Instructions for the task -> Throughout the material, some lines may have the word "revision". Count them and give the number only.

Supplied material ->
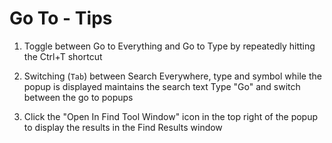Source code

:﻿# Go To - Tips

1. Toggle between Go to Everything and Go to Type by repeatedly
   hitting the <shortcut id="Search Everywhere">Ctrl+T</shortcut> shortcut

2. Switching (`Tab`) between Search Everywhere, type and symbol while
   the popup is displayed maintains the search text
   Type "Go" and switch between the go to popups

3. Click the "Open In Find Tool Window" icon in the top right of the popup
   to display the results in the Find Results window
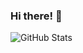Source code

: ### Hi there! 👋

![GitHub Stats](https://github-readme-stats.vercel.app/api?username=DanilOtmakhov&show_icons=true&theme=tokyonight)  

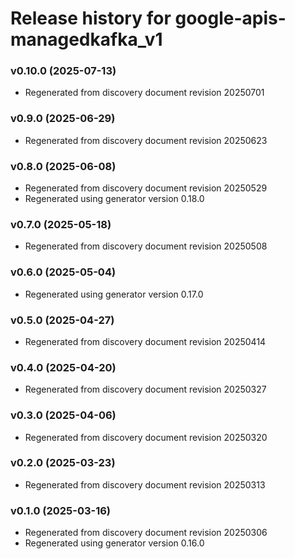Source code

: # Release history for google-apis-managedkafka_v1

### v0.10.0 (2025-07-13)

* Regenerated from discovery document revision 20250701

### v0.9.0 (2025-06-29)

* Regenerated from discovery document revision 20250623

### v0.8.0 (2025-06-08)

* Regenerated from discovery document revision 20250529
* Regenerated using generator version 0.18.0

### v0.7.0 (2025-05-18)

* Regenerated from discovery document revision 20250508

### v0.6.0 (2025-05-04)

* Regenerated using generator version 0.17.0

### v0.5.0 (2025-04-27)

* Regenerated from discovery document revision 20250414

### v0.4.0 (2025-04-20)

* Regenerated from discovery document revision 20250327

### v0.3.0 (2025-04-06)

* Regenerated from discovery document revision 20250320

### v0.2.0 (2025-03-23)

* Regenerated from discovery document revision 20250313

### v0.1.0 (2025-03-16)

* Regenerated from discovery document revision 20250306
* Regenerated using generator version 0.16.0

Solved problem -> 9